(Items from a dataset)
# # # #

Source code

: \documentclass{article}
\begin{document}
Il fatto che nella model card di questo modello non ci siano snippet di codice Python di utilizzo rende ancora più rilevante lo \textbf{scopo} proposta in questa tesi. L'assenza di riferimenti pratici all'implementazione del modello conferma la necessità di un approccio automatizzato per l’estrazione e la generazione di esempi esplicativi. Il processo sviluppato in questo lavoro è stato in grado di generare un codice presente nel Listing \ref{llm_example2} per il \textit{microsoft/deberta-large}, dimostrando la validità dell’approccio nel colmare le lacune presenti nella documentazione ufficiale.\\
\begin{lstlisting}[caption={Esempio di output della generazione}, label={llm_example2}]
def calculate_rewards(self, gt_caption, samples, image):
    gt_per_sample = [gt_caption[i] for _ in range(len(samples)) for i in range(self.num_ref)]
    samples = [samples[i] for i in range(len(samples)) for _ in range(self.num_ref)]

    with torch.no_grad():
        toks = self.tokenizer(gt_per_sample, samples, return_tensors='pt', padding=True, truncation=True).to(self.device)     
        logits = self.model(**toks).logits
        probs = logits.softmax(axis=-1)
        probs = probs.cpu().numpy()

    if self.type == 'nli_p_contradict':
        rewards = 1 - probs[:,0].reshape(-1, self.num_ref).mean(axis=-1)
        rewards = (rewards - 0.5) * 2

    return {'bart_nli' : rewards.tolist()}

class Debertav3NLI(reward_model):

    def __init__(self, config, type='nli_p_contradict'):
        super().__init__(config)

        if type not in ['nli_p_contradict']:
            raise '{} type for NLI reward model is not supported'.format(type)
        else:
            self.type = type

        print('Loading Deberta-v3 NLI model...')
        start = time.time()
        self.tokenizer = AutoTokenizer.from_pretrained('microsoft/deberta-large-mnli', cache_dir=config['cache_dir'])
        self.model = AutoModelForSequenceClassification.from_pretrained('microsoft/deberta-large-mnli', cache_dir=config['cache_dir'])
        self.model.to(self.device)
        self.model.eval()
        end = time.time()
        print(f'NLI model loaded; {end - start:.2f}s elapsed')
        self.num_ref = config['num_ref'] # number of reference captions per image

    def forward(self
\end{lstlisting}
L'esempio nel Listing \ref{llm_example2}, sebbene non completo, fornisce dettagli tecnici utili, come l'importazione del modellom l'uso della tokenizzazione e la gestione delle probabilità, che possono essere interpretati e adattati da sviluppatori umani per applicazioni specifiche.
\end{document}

# # # #

What the exercise asks:
Each entry must be output exactly as it was written.

Answer section:
Source code

: \documentclass{article}
\begin{document}
Il fatto che nella model card di questo modello non ci siano snippet di codice Python di utilizzo rende ancora più rilevante lo \textbf{scopo} proposta in questa tesi. L'assenza di riferimenti pratici all'implementazione del modello conferma la necessità di un approccio automatizzato per l’estrazione e la generazione di esempi esplicativi. Il processo sviluppato in questo lavoro è stato in grado di generare un codice presente nel Listing \ref{llm_example2} per il \textit{microsoft/deberta-large}, dimostrando la validità dell’approccio nel colmare le lacune presenti nella documentazione ufficiale.\\
\begin{lstlisting}[caption={Esempio di output della generazione}, label={llm_example2}]
def calculate_rewards(self, gt_caption, samples, image):
    gt_per_sample = [gt_caption[i] for _ in range(len(samples)) for i in range(self.num_ref)]
    samples = [samples[i] for i in range(len(samples)) for _ in range(self.num_ref)]

    with torch.no_grad():
        toks = self.tokenizer(gt_per_sample, samples, return_tensors='pt', padding=True, truncation=True).to(self.device)     
        logits = self.model(**toks).logits
        probs = logits.softmax(axis=-1)
        probs = probs.cpu().numpy()

    if self.type == 'nli_p_contradict':
        rewards = 1 - probs[:,0].reshape(-1, self.num_ref).mean(axis=-1)
        rewards = (rewards - 0.5) * 2

    return {'bart_nli' : rewards.tolist()}

class Debertav3NLI(reward_model):

    def __init__(self, config, type='nli_p_contradict'):
        super().__init__(config)

        if type not in ['nli_p_contradict']:
            raise '{} type for NLI reward model is not supported'.format(type)
        else:
            self.type = type

        print('Loading Deberta-v3 NLI model...')
        start = time.time()
        self.tokenizer = AutoTokenizer.from_pretrained('microsoft/deberta-large-mnli', cache_dir=config['cache_dir'])
        self.model = AutoModelForSequenceClassification.from_pretrained('microsoft/deberta-large-mnli', cache_dir=config['cache_dir'])
        self.model.to(self.device)
        self.model.eval()
        end = time.time()
        print(f'NLI model loaded; {end - start:.2f}s elapsed')
        self.num_ref = config['num_ref'] # number of reference captions per image

    def forward(self
\end{lstlisting}
L'esempio nel Listing \ref{llm_example2}, sebbene non completo, fornisce dettagli tecnici utili, come l'importazione del modellom l'uso della tokenizzazione e la gestione delle probabilità, che possono essere interpretati e adattati da sviluppatori umani per applicazioni specifiche.
\end{document}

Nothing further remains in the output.